Canada

A large BC trauma hospital bans highly polluting anesthetic gas

Canada’s health system reports about five percent of the country’s greenhouse gas emissionsbut anesthesiologists at the Royal Columbian Hospital in Vancouver Metro are moving to limit the carbon footprint of their surgical ward.

Patients who are under the knife in RCH will no longer be put to sleep with desflurane, a highly pollutant that RCH anesthesiologists say has 25 times more greenhouse gas emissions than its alternative, sevoflurane.

The hospital will also return to the manufacturers of evaporators used to administer gas.

Eagle Ridge Hospital, a smaller emergency facility in nearby Port Moody, will also ban anesthesia.

Dr. Cedric Ho, an anesthesiologist at Royal Columbian and Eagle Ridge Hospitals, acknowledges that both desflurane and sevoflurane have the potential for global warming, but the differences between their effects on climate are significant.

“If I gave you the anesthetic (desflurane) for two hours, it would be the same as you and I getting into an SUV and going to Kamloops (a 350-kilometer drive),” Ho said. “While the other option is like a short trip, only locally.”

Studies show treatment of patients with desflurane there are no significant advantages over other alternatives. Ho refers to individual preferences among anesthesiologists.

“That’s exactly how we can all have a different brand that we like for a diet car, but really, in many ways, it doesn’t make much of a difference.”

Royal Columbian Hospital follows a handful of surgical wards across the country that have stopped using desflurane, including Health Sciences North (HSN) in Sudbury, Ont.

Dr Sanjiv Matur, a doctor at HSN, said the hospital had managed to eliminate 700 tonnes of carbon dioxide a year after switching entirely to sevoflurane.

“[It’s] the equivalent of getting in a car at 28 miles per gallon, driving four times to the moon and back, “Matur said.

Mathur is a co-author a report examining the impact of anesthetic gases on climate and attributes these preferences to marketing.

“It was marketed as faster to wake patients up, so the reality was that it was never achieved in more rigorous research,” Matur said.

Matur said there were no differences in patient outcome and recovery after switching to sevoflurane.

Dr. Sanjiv Matur is an anesthesiologist at Health Sciences North. (Casey Strange / CBC)

Ho also points out that more than 95 percent of anesthetic gases are not metabolized by the body.

“Everything we give to the patient eventually comes back,” Ho said. “But they are actually allowed to rise essentially like a chimney up into the atmosphere from the top of the hospital.”

Ho admits that there are solutions for capturing, cleaning and recycling desflurane, but insists that the best solution is not to use it at all.

Dr Kai Chan, a professor at UBC and research chair at the Institute for Resources, Environment and Sustainability, said moving away from operating rooms from desflurane was a small but important step.

“It has been known for more than a decade that desflurane has a really strong impact on greenhouse gases and it has taken a long time for some hospitals to change,” Chan said.

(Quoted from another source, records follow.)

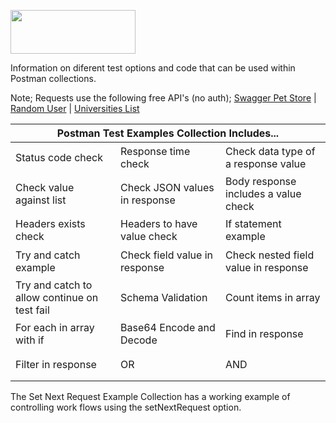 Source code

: <img src="https://user-images.githubusercontent.com/86320001/151955989-cf6ac46d-790f-423f-892d-4425759159cd.png" 
     width="200" 
     height="70" />
     
Information on diferent test options and code that can be used within Postman collections.

Note; Requests use the following free API's (no auth); 
[Swagger Pet Store](https://virtserver.swaggerhub.com/w4dd325/test/1.0.0/pet/0) | 
[Random User](https://randomuser.me/api/) | 
[Universities List](http://universities.hipolabs.com/search?country=United+States)

<table width=100%>
    <thead>
        <tr>
            <th colspan=3>Postman Test Examples Collection Includes...</th>
        </tr>
    </thead>
    <tbody>
        <tr height=50>
            <td width="33%">Status code check</td>
            <td width="33%">Response time check</td>
            <td width="33%">Check data type of a response value</td>
        </tr>
        <tr height=50>
            <td width="33%">Check value against list</td>
            <td width="33%">Check JSON values in response</td>
            <td width="33%">Body response includes a value check</td>
        </tr>
        <tr height=50>
            <td width="33%">Headers exists check</td>
            <td width="33%">Headers to have value check</td>
            <td width="33%">If statement example</td>
        </tr>
        <tr height=50>
            <td width="33%">Try and catch example</td>
            <td width="33%">Check field value in response</td>
            <td width="33%">Check nested field value in response</td>
        </tr>
        <tr height=50>
            <td width="33%">Try and catch to allow continue on test fail</td>
            <td width="33%">Schema Validation</td>
            <td width="33%">Count items in array</td>
        </tr>
        <tr height=50>
            <td width="33%">For each in array with if</td>
            <td width="33%">Base64 Encode and Decode</td>
            <td width="33%">Find in response</td>
        </tr>
        <tr height=50>
            <td width="33%">Filter in response</td>
            <td width="33%">OR</td>
            <td width="33%">AND</td>
        </tr>
    </tbody>
</table>

The Set Next Request Example Collection has a working example of controlling work flows using the setNextRequest option.
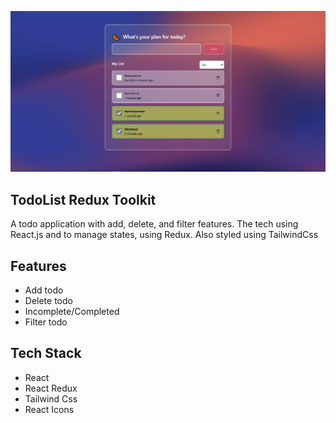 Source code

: ![App Screenshot](/public/todolist.JPG)

## TodoList Redux Toolkit

A todo application with add, delete, and filter features. The tech using React.js and to manage states, using Redux. Also styled using TailwindCss

## Features

- Add todo
- Delete todo
- Incomplete/Completed
- Filter todo

## Tech Stack

- React
- React Redux
- Tailwind Css
- React Icons

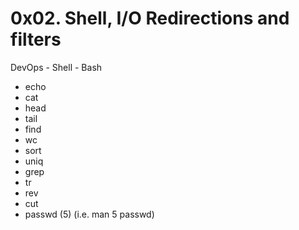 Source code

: # 0x02. Shell, I/O Redirections and filters

DevOps - Shell - Bash


* echo
* cat
* head
* tail
* find
* wc
* sort
* uniq
* grep
* tr
* rev
* cut
* passwd (5) (i.e. man 5 passwd)
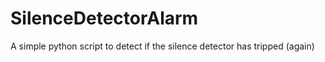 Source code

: # SilenceDetectorAlarm
A simple python script to detect if the silence detector has tripped (again)
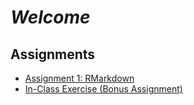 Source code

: # *Welcome*

## Assignments

- [Assignment 1: RMarkdown](Assignment1_RMarkdown.html)
- [In-Class Exercise (Bonus Assignment)](Bonus-Assignment.html) 
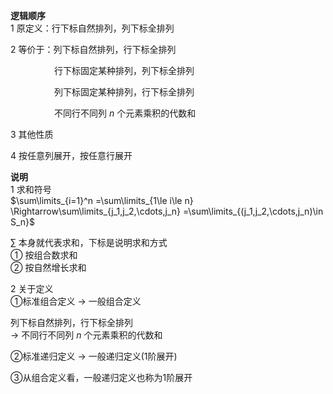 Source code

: **逻辑顺序**  
1 原定义：行下标自然排列，列下标全排列  
  
2 等价于：列下标自然排列，行下标全排列  
  
 $\quad\quad\quad\quad$ 行下标固定某种排列，列下标全排列  
  
 $\quad\quad\quad\quad$ 列下标固定某种排列，行下标全排列  
  
 $\quad\quad\quad\quad$ 不同行不同列 $n$ 个元素乘积的代数和  
  
3 其他性质  
  
4 按任意列展开，按任意行展开  
  
  
**说明**  
1 求和符号  
 $\sum\limits_{i=1}^n  
=\sum\limits_{1\le i\le n}  
\Rightarrow\sum\limits_{j_1,j_2,\cdots,j_n}  
=\sum\limits_{(j_1,j_2,\cdots,j_n)\in S_n}$  
  
 $\sum$ 本身就代表求和，下标是说明求和方式  
① 按组合数求和  
② 按自然增长求和  
  
2 关于定义  
①标准组合定义 $\longrightarrow$ 一般组合定义  
  
列下标自然排列，行下标全排列  
 $\longrightarrow$ 不同行不同列 $n$ 个元素乘积的代数和  
  
②标准递归定义 $\longrightarrow$ 一般递归定义(1阶展开)  
  
③从组合定义看，一般递归定义也称为1阶展开  
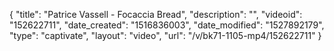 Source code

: {
    "title": "Patrice Vassell - Focaccia Bread",
    "description": "",
    "videoid": "152622711",
    "date_created": "1516836003",
    "date_modified": "1527892179",
    "type": "captivate",
    "layout": "video",
    "url": "\/v\/bk71-1105-mp4\/152622711"
}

The growing movement of health care providers caring for climate change “

Matur said he was working with the Citizens Climate Lobby to ban desflurane, possibly through carbon pricing. He has done research on how legislation can work to phase out the drug.

“I have published a document showing that if you apply the current carbon pricing mechanism in Canada to these (gas) agents, desflurane will no longer be competitive and hospitals will probably simply not buy it.”

He says he wants Canada to be the first country to ban desflurane and to follow the UK’s NHS system’s national efforts to reduce the country’s health footprint.

Mathur’s research on the climate impacts of anesthetic gases began when the Canadian Medical Association and other medical publications called on physicians to look for ways to minimize the carbon footprint of healthcare.

“Once I realized that this was a threat to my children’s future, I began to explore what we could really do,” Matur said. “I was shocked to learn that the gases used every day – desflurane and sevoflurane – are actually agents with a very high carbon footprint.”

According to Chan, RCH moving away from desflurane represents “a growing movement of health care providers looking for climate impacts. He called for a framework that included climate considerations in health operations.

“If all industries were responsible for all major greenhouse gases, then that would be something that would already be taken into account,” Chan said.

Ho says it would be difficult to ban a substance that is still considered effective and safe, but hopes the ban on RCH for desflurane will spread to other hospitals.

“We hope that other groups will consider this decision and say, ‘Well, it was simple.’